- [WORK TASK]
Across the entries that follow, how many lines have the word "image" in them? Give only the number.

*** Opening DATA PROVIDED ***

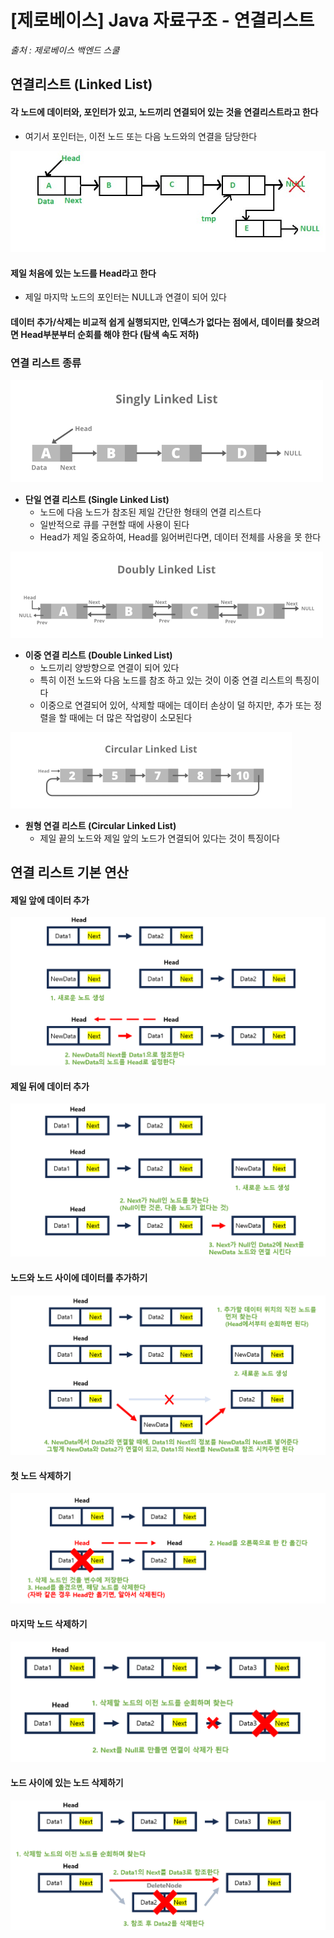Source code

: # [제로베이스] Java 자료구조 - 연결리스트

*출처 : 제로베이스 백엔드 스쿨*





## 연결리스트 (Linked List)

#### 각 노드에 데이터와, 포인터가 있고, 노드끼리 연결되어 있는 것을 연결리스트라고 한다

- 여기서 포인터는, 이전 노드 또는 다음 노드와의 연결을 담당한다



![image-20230615072145420](16_제로베이스_Java_자료구조_연결리스트.assets/image-20230615072145420.png)

#### 제일 처음에 있는 노드를 Head라고 한다

- 제일 마지막 노드의 포인터는 NULL과 연결이 되어 있다



#### 데이터 추가/삭제는 비교적 쉽게 실행되지만, 인덱스가 없다는 점에서, 데이터를 찾으려면 Head부분부터 순회를 해야 한다 (탐색 속도 저하)





### 연결 리스트 종류

<img src="16_제로베이스_Java_자료구조_연결리스트.assets/Singly-Linked-List1.png" alt="Singly-Linked-List1" style="zoom:50%;" />

- **단일 연결 리스트 (Single Linked List)**
  - 노드에 다음 노드가 참조된 제일 간단한 형태의 연결 리스트다
  - 일반적으로 큐를 구현할 때에 사용이 된다
  - Head가 제일 중요하여, Head를 잃어버린다면, 데이터 전체를 사용을 못 한다



<img src="16_제로베이스_Java_자료구조_연결리스트.assets/Doubly-Linked-List.png" alt="Doubly-Linked-List" style="zoom:50%;" />

- **이중 연결 리스트 (Double Linked List)**
  - 노드끼리 양방향으로 연결이 되어 있다
  - 특히 이전 노드와 다음 노드를 참조 하고 있는 것이 이중 연결 리스트의 특징이다
  - 이중으로 연결되어 있어, 삭제할 때에는 데이터 손상이 덜 하지만, 추가 또는 정렬을 할 때에는 더 많은 작업량이 소모된다





<img src="16_제로베이스_Java_자료구조_연결리스트.assets/Circular-Linked-List.png" alt="Circular-Linked-List" style="zoom:50%;" />

- **원형 연결 리스트 (Circular Linked List)**
  - 제일 끝의 노드와 제일 앞의 노드가 연결되어 있다는 것이 특징이다





## 연결 리스트 기본 연산



#### 제일 앞에 데이터 추가

<img src="16_제로베이스_Java_자료구조_연결리스트.assets/image-20230615080755786.png" alt="image-20230615080755786" style="zoom:50%;" />





#### 제일 뒤에 데이터 추가

<img src="16_제로베이스_Java_자료구조_연결리스트.assets/image-20230615081148993.png" alt="image-20230615081148993" style="zoom:50%;" />





#### 노드와 노드 사이에 데이터를 추가하기

<img src="16_제로베이스_Java_자료구조_연결리스트.assets/image-20230615090011115.png" alt="image-20230615090011115" style="zoom:50%;" />





#### 첫 노드 삭제하기

<img src="16_제로베이스_Java_자료구조_연결리스트.assets/image-20230615091240851.png" alt="image-20230615091240851" style="zoom:50%;" />





#### 마지막 노드 삭제하기

<img src="16_제로베이스_Java_자료구조_연결리스트.assets/image-20230615091222727.png" alt="image-20230615091222727" style="zoom:50%;" />





#### 노드 사이에 있는 노드 삭제하기

<img src="16_제로베이스_Java_자료구조_연결리스트.assets/image-20230615092156050.png" alt="image-20230615092156050" style="zoom:50%;" />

*** Closing DATA PROVIDED ***

- [YOUR RESPONSE]
7